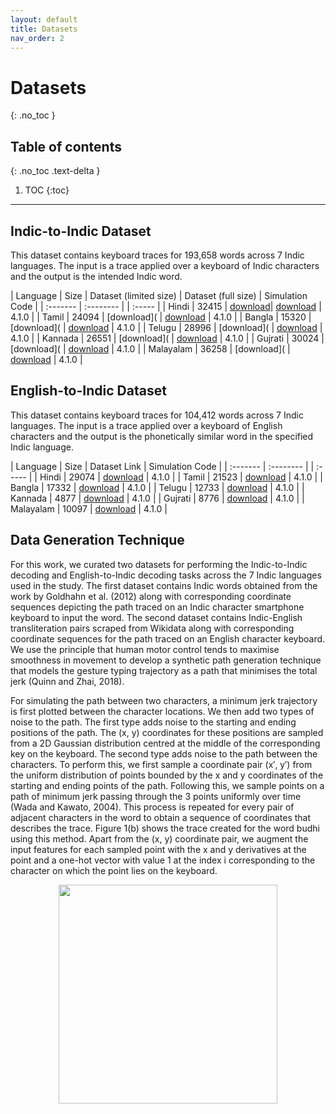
 ```yaml
---
layout: default
title: Datasets
nav_order: 2
---
```


# Datasets
{: .no_toc }

## Table of contents
{: .no_toc .text-delta }

1. TOC
{:toc}

---
## Indic-to-Indic Dataset

This dataset contains keyboard traces for 193,658 words across 7 Indic languages. The input is a trace applied over a keyboard of Indic characters and the output is the intended Indic word. 

| Language | Size | Dataset (limited size) | Dataset (full size) | Simulation Code | 
| :------- | :-------- | | :----- |
| Hindi  | 32415 | [download](../../master/indic-to-indic-datasets/Hindi.xlsx)| [download](https://drive.google.com/u/0/uc?export=download&confirm=-6in&id=1LETSgyAgB6kom81xmx3Sfj0BS-wS3SWB) | 4.1.0 |
| Tamil | 24094 | [download]( | [download](https://drive.google.com/u/0/uc?export=download&confirm=p-tn&id=1ey7E4gpgx9CBMcEbaKhuG7fVXH_qjOxi) | 4.1.0 |
| Bangla | 15320 | [download]( | [download](https://drive.google.com/uc?export=download&id=1BSNv2YtsrLTSrhmjc69rZdzFlHupKdXs) | 4.1.0 |
| Telugu | 28996 | [download]( | [download](https://drive.google.com/u/0/uc?export=download&confirm=S9xP&id=1oPS8NgdZJr_IXBP-HJeWnPnVzeRpzOPy) | 4.1.0 |
| Kannada | 26551 | [download]( | [download](https://drive.google.com/u/0/uc?export=download&confirm=LKd-&id=1cLw3_9_Xlo9aelEguUk9R99izteNR_xG) | 4.1.0 |
| Gujrati | 30024 | [download]( | [download](https://drive.google.com/u/0/uc?export=download&confirm=FIt3&id=1UXqCnSmVVuGDgWHHqBCHzpRzzu5bohQG) | 4.1.0 |
| Malayalam | 36258 | [download]( | [download](https://drive.google.com/uc?export=download&id=11QeiHuSWwbr2m8x_Q8Iw6z61MUXr4KJr) | 4.1.0 |

## English-to-Indic Dataset

This dataset contains keyboard traces for 104,412 words across 7 Indic languages. The input is a trace applied over a keyboard of English characters and the output is the phonetically similar word in the specified Indic language.

| Language | Size | Dataset Link | Simulation Code | 
| :------- | :-------- | | :----- |
| Hindi  | 29074 | [download](https://drive.google.com/u/0/uc?export=download&confirm=yiBp&id=1serMeISPPmPSmcBwEtJoPG5wtqeLA352) | 4.1.0 |
| Tamil | 21523 | [download](https://drive.google.com/u/0/uc?export=download&confirm=JvJo&id=1F-g_XnozK27KD76FXHN_HAiLxWThYeWZ) | 4.1.0 |
| Bangla | 17332 | [download](https://drive.google.com/u/0/uc?export=download&confirm=gOo9&id=1vjDL-Cs1ph0vOcYwcp5HC4-ilMPAX1tT) | 4.1.0 |
| Telugu | 12733 | [download](https://drive.google.com/u/0/uc?export=download&confirm=M189&id=1q0rUvbwwTqWmALtOhIySzjBADEwKCeIY) | 4.1.0 |
| Kannada | 4877 | [download](https://drive.google.com/uc?export=download&id=1ROLXn-LsNLeLmSDv5jJSCG4i18LheyX5) | 4.1.0 |
| Gujrati | 8776 | [download](https://drive.google.com/uc?export=download&id=1MvZZD6D7HktNWe-Ivy-HbDJbJ4WkKUXi) | 4.1.0 |
| Malayalam | 10097 | [download](https://drive.google.com/u/0/uc?export=download&confirm=-NRW&id=1c60aqPWMkloQW-ZMTqHtOip8BpLskqQ0) | 4.1.0 |

## Data Generation Technique
For this work, we curated two datasets for performing the Indic-to-Indic decoding and English-to-Indic decoding tasks across the 7 Indic languages used in the study. The first dataset contains Indic words obtained from the work by Goldhahn et al. (2012) along with corresponding coordinate sequences depicting the path traced on an Indic character smartphone keyboard to input the word. The second dataset contains Indic-English transliteration pairs scraped from Wikidata along with corresponding coordinate sequences for the path traced on an English character keyboard. We use the principle that human motor control tends to maximise smoothness in movement to develop a synthetic path generation technique that models the gesture typing trajectory as a path that minimises the total jerk (Quinn and Zhai, 2018).

For simulating the path between two characters, a minimum jerk trajectory is first plotted between the character locations. We then add two types of noise to the path. The first type adds noise to the starting and ending positions of the path. The (x, y) coordinates for these positions are sampled from a 2D Gaussian distribution centred at the middle of the corresponding key on the keyboard. The second type adds noise to the path between the characters. To perform this, we first sample a coordinate pair (x′, y′) from the uniform distribution of points bounded by the x and y coordinates of the starting and ending points of the path. Following this, we sample points on a path of minimum jerk passing through the 3 points uniformly over time (Wada and Kawato, 2004). This process is repeated for every pair of adjacent characters in the word to obtain a sequence of coordinates that describes the trace. Figure 1(b) shows the trace created for the word budhi using this method. Apart from the (x, y) coordinate pair, we augment the input features for each sampled point with the x and y derivatives at the point and a one-hot vector with value 1 at the index i corresponding to the character on which the point lies on the keyboard.


<p align="center">
   <img src="../../assets/images/simulated_gesture_sample.png" width=350 height=350>
</p>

Activity: Word for word, repeat the material above and drop the pictures.

Solution to this exercise:
 ```yaml
---
layout: default
title: Datasets
nav_order: 2
---
```


# Datasets
{: .no_toc }

## Table of contents
{: .no_toc .text-delta }

1. TOC
{:toc}

---
## Indic-to-Indic Dataset

This dataset contains keyboard traces for 193,658 words across 7 Indic languages. The input is a trace applied over a keyboard of Indic characters and the output is the intended Indic word. 

| Language | Size | Dataset (limited size) | Dataset (full size) | Simulation Code | 
| :------- | :-------- | | :----- |
| Hindi  | 32415 | [download](../../master/indic-to-indic-datasets/Hindi.xlsx)| [download](https://drive.google.com/u/0/uc?export=download&confirm=-6in&id=1LETSgyAgB6kom81xmx3Sfj0BS-wS3SWB) | 4.1.0 |
| Tamil | 24094 | [download]( | [download](https://drive.google.com/u/0/uc?export=download&confirm=p-tn&id=1ey7E4gpgx9CBMcEbaKhuG7fVXH_qjOxi) | 4.1.0 |
| Bangla | 15320 | [download]( | [download](https://drive.google.com/uc?export=download&id=1BSNv2YtsrLTSrhmjc69rZdzFlHupKdXs) | 4.1.0 |
| Telugu | 28996 | [download]( | [download](https://drive.google.com/u/0/uc?export=download&confirm=S9xP&id=1oPS8NgdZJr_IXBP-HJeWnPnVzeRpzOPy) | 4.1.0 |
| Kannada | 26551 | [download]( | [download](https://drive.google.com/u/0/uc?export=download&confirm=LKd-&id=1cLw3_9_Xlo9aelEguUk9R99izteNR_xG) | 4.1.0 |
| Gujrati | 30024 | [download]( | [download](https://drive.google.com/u/0/uc?export=download&confirm=FIt3&id=1UXqCnSmVVuGDgWHHqBCHzpRzzu5bohQG) | 4.1.0 |
| Malayalam | 36258 | [download]( | [download](https://drive.google.com/uc?export=download&id=11QeiHuSWwbr2m8x_Q8Iw6z61MUXr4KJr) | 4.1.0 |

## English-to-Indic Dataset

This dataset contains keyboard traces for 104,412 words across 7 Indic languages. The input is a trace applied over a keyboard of English characters and the output is the phonetically similar word in the specified Indic language.

| Language | Size | Dataset Link | Simulation Code | 
| :------- | :-------- | | :----- |
| Hindi  | 29074 | [download](https://drive.google.com/u/0/uc?export=download&confirm=yiBp&id=1serMeISPPmPSmcBwEtJoPG5wtqeLA352) | 4.1.0 |
| Tamil | 21523 | [download](https://drive.google.com/u/0/uc?export=download&confirm=JvJo&id=1F-g_XnozK27KD76FXHN_HAiLxWThYeWZ) | 4.1.0 |
| Bangla | 17332 | [download](https://drive.google.com/u/0/uc?export=download&confirm=gOo9&id=1vjDL-Cs1ph0vOcYwcp5HC4-ilMPAX1tT) | 4.1.0 |
| Telugu | 12733 | [download](https://drive.google.com/u/0/uc?export=download&confirm=M189&id=1q0rUvbwwTqWmALtOhIySzjBADEwKCeIY) | 4.1.0 |
| Kannada | 4877 | [download](https://drive.google.com/uc?export=download&id=1ROLXn-LsNLeLmSDv5jJSCG4i18LheyX5) | 4.1.0 |
| Gujrati | 8776 | [download](https://drive.google.com/uc?export=download&id=1MvZZD6D7HktNWe-Ivy-HbDJbJ4WkKUXi) | 4.1.0 |
| Malayalam | 10097 | [download](https://drive.google.com/u/0/uc?export=download&confirm=-NRW&id=1c60aqPWMkloQW-ZMTqHtOip8BpLskqQ0) | 4.1.0 |

## Data Generation Technique
For this work, we curated two datasets for performing the Indic-to-Indic decoding and English-to-Indic decoding tasks across the 7 Indic languages used in the study. The first dataset contains Indic words obtained from the work by Goldhahn et al. (2012) along with corresponding coordinate sequences depicting the path traced on an Indic character smartphone keyboard to input the word. The second dataset contains Indic-English transliteration pairs scraped from Wikidata along with corresponding coordinate sequences for the path traced on an English character keyboard. We use the principle that human motor control tends to maximise smoothness in movement to develop a synthetic path generation technique that models the gesture typing trajectory as a path that minimises the total jerk (Quinn and Zhai, 2018).

For simulating the path between two characters, a minimum jerk trajectory is first plotted between the character locations. We then add two types of noise to the path. The first type adds noise to the starting and ending positions of the path. The (x, y) coordinates for these positions are sampled from a 2D Gaussian distribution centred at the middle of the corresponding key on the keyboard. The second type adds noise to the path between the characters. To perform this, we first sample a coordinate pair (x′, y′) from the uniform distribution of points bounded by the x and y coordinates of the starting and ending points of the path. Following this, we sample points on a path of minimum jerk passing through the 3 points uniformly over time (Wada and Kawato, 2004). This process is repeated for every pair of adjacent characters in the word to obtain a sequence of coordinates that describes the trace. Figure 1(b) shows the trace created for the word budhi using this method. Apart from the (x, y) coordinate pair, we augment the input features for each sampled point with the x and y derivatives at the point and a one-hot vector with value 1 at the index i corresponding to the character on which the point lies on the keyboard.


<p align="center">
   <img src="../../assets/images/simulated_gesture_sample.png" width=350 height=350>
</p>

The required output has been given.